Is this a serious statement? If so, wouldn't it be incompatible with the theory of evolution? Would an alien taxonomy of human binary numbers not be a legitimate tree?


The thing with taxonomies is that trying to make a category more precise tends to exclude things you want to include in it, and vice-versa. It is especially easy to find examples of this in nature, because nature has existed since long before humans had opinions about how things should be organized.

What is a cat? It's a small furry quadruped in family Felidae.

- Exception: cats may be quite large (lions, tigers).

- Exception: cats may have no fur (sphinx cats).

- Exception: cats may have fewer than four legs (e.g. due to injury).

Even questions that seem like they should be quite easy to settle, like "are these two gulls of the same or different species?", might be impossible to define formally due to things like <https://en.wikipedia.org/wiki/Ring_species>.

With the specific example of "no such thing as a tree", the category of plants that humans call "trees" isn't a genetically coherent group. Lots of different types of plants have woody stems and bark and leaves, and you can't group together all the things humans call trees without also including things that we definitely don't.


I definitely understand that the majority of taxonomies are problematic for the reasons you cited. When OP said "no such thing as a tree", I thought OP meant a taxonomic tree, not a literal plant tree, hence my example of binary numbers! Thanks for clarifying.

That said, taxonomic groupings can have both wide consensus and be useful, can't they? (Hand on chin... monotremes? hominids??)


The CS specific analogy might be, "Abstractions are leaky," or more broadly the, "map is not the territory."

Any complex-phenomena that is modeled with with a simplification will have places where that simplification fails. But models can still be highly useful, you just need to choose an appropriate level of abstraction, accept and manage any tradeoffs with exceptions, and move to better paradigm if one emerges.

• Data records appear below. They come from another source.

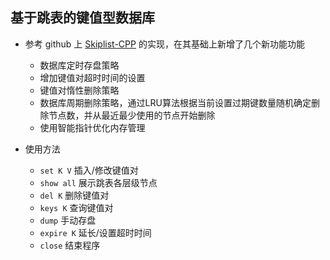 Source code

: ## 基于跳表的键值型数据库
- 参考 github 上 [Skiplist-CPP](https://github.com/youngyangyang04/Skiplist-CPP) 的实现，在其基础上新增了几个新功能功能
   - 数据库定时存盘策略
   - 增加键值对超时时间的设置
   - 键值对惰性删除策略
   - 数据库周期删除策略，通过LRU算法根据当前设置过期键数量随机确定删除节点数，并从最近最少使用的节点开始删除
   - 使用智能指针优化内存管理
   
- 使用方法
   - `set K V` 插入/修改键值对
   - `show all` 展示跳表各层级节点
   - `del K` 删除键值对
   - `keys K` 查询键值对
   - `dump` 手动存盘
   - `expire K` 延长/设置超时时间
   - `close` 结束程序
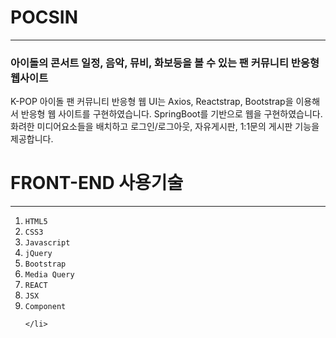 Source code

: <h1>POCSIN</h1>
<hr>
<h3>아이돌의 콘서트 일정, 음악, 뮤비, 화보등을 볼 수 있는 팬 커뮤니티 반응형 웹사이트</h3>
<p>K-POP 아이돌 팬 커뮤니티 반응형 웹 UI는 Axios, Reactstrap, Bootstrap을 이용해서 반응형 웹 사이트를 구현하였습니다. SpringBoot를 기반으로 웹을 구현하였습니다. 화려한 미디어요소들을 배치하고 로그인/로그아웃, 자유게시판, 1:1문의 게시판 기능을 제공합니다.</p>
<h1>FRONT-END 사용기술</h1>
<hr>
<ol class="stack">
	<li>
		<code>HTML5</code>
	</li>
	<li>
		<code>CSS3</code>
	</li>
	<li>
		<code>Javascript</code>
	</li>
  	<li>
		<code>jQuery</code>
	</li>
	<li>
		<code>Bootstrap</code>
	</li>
	<li>
		<code>Media Query</code>
  	</li>	
	<li>
		<code>REACT</code>
	</li>	
	<li>
		<code>JSX</code>
	</li>	
	<li>
		<code>Component</code>
  	</li>	
		
	</li>
</ol>
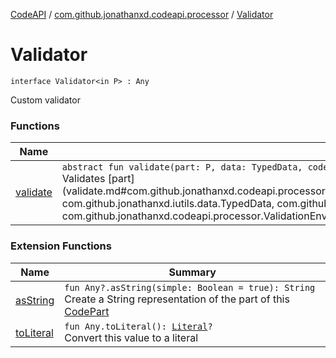 [CodeAPI](../../index.md) / [com.github.jonathanxd.codeapi.processor](../index.md) / [Validator](.)

# Validator

`interface Validator<in P> : Any`

Custom validator

### Functions

| Name | Summary |
|---|---|
| [validate](validate.md) | `abstract fun validate(part: P, data: TypedData, codeValidator: `[`CodeValidator`](../-code-validator/index.md)`, environment: `[`ValidationEnvironment`](../-validation-environment/index.md)`): Unit`<br>Validates [part](validate.md#com.github.jonathanxd.codeapi.processor.Validator$validate(com.github.jonathanxd.codeapi.processor.Validator.P, com.github.jonathanxd.iutils.data.TypedData, com.github.jonathanxd.codeapi.processor.ValidatorManager, com.github.jonathanxd.codeapi.processor.ValidationEnvironment)/part) and return a list of messages. |

### Extension Functions

| Name | Summary |
|---|---|
| [asString](../../com.github.jonathanxd.codeapi.util/kotlin.-any/as-string.md) | `fun Any?.asString(simple: Boolean = true): String`<br>Create a String representation of the part of this [CodePart](../../com.github.jonathanxd.codeapi/-code-part/index.md) |
| [toLiteral](../../com.github.jonathanxd.codeapi.util.conversion/kotlin.-any/to-literal.md) | `fun Any.toLiteral(): `[`Literal`](../../com.github.jonathanxd.codeapi.literal/-literal/index.md)`?`<br>Convert this value to a literal |

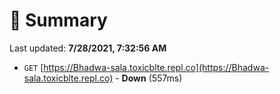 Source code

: # 📖 Summary
Last updated: **7/28/2021, 7:32:56 AM**

- `GET` [https://Bhadwa-sala.toxicblte.repl.co](https://Bhadwa-sala.toxicblte.repl.co) - **Down** (557ms)
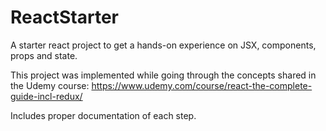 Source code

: # ReactStarter
A starter react project to get a hands-on experience on JSX, components, props and state.

This project was implemented while going through the concepts shared in the Udemy course: https://www.udemy.com/course/react-the-complete-guide-incl-redux/

Includes proper documentation of each step.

Although if you want to get get technical, even evolutionary relationships are only trees if you throw out some of the information that doesn't fit the tree. It's truer to speak of phylogenetic networks that can take into account things such as horizontal transfer of genes and recombination.

https://en.wikipedia.org/wiki/Phylogenetic_network


As George Box supposedly said, "All models are wrong, but some are useful."


I've pondered the "taxonomies as trees" as insufficient and broken. What I arrived at as "maybe this will work" is taxonomy as a high-dimensional sponge, where a thing may rest at a given point in high dimensional space (where the dimensions are characteristics of that thing) and may or may not be clustered with other things on certain axes.

Sort of like how word/semantic clustering works in LLMs.

This obviously isn't a fully formed idea, but it might make creating taxonomies easier? Taxonomic clusters? Something like that.


should probably also reference metacrap here https://chnm.gmu.edu/digitalhistory/links/pdf/preserving/8_1... especially section 2.5 Schemas aren't neutral


Well, this clearly references this wonderful article: https://eukaryotewritesblog.com/2021/05/02/theres-no-such-th...

The idea is that our taxonomy selects a group named "trees", but there's little internal coherence in that group, which probably results in more online hilly wars in the plant-loving communities than we the laypeople can think of.

See also: is Pluto a planet?


I don't think this article is referring to physical organisms known as trees (as your article does). It's talking about abstract tree structures, in particular:

1. There is a coherent parent-child relationship

2. Children have only one parent

3. Children have no lateral relationships with other children

4. Relationships are mediated through parents, not e.g. grandparent-child directly.

5. We can coherently differentiate between different children

etc.

All of these are assumptions that greatly simplify analysis and therefore useful in any situations, but almost always fail in some way on closer inspection.

More generally we go to the saying "all models are wrong, some are useful."


I'm 95% sure that the author (who is on HN[1]) is at least referring to the article "There's No Such Thing As A Tree" in his line "There is no such thing as a tree." - regardless of the fact that the article as a whole isn't about trees made of wood.

It's possible that he's additionally making a double entendre about abstract tree structures.

[1] https://news.ycombinator.com/user?id=hwayne


Yeah, I was thinking about biological trees. In retrospect, I should've gone with "there's no such thing as a fish."


My favorite example is "berry". Everything that you think is a berry isn't botanically a berry... but tomatos and bananas are.

OK... technically it's almost everything you think is a berry isn't. But it sure feels like it's everything.


Haha yes please! I thought you were talking about literal taxonomic trees.


> our taxonomy

What exactly do you mean by "our taxonomy". There's no plant order, family, or genus called trees. It's just a common plant form. Do you just mean some people's personal mental model?


Yeah I definitely did not get the reference, I thought OP literally meant that taxonomic trees in general are useless and/or don't exist!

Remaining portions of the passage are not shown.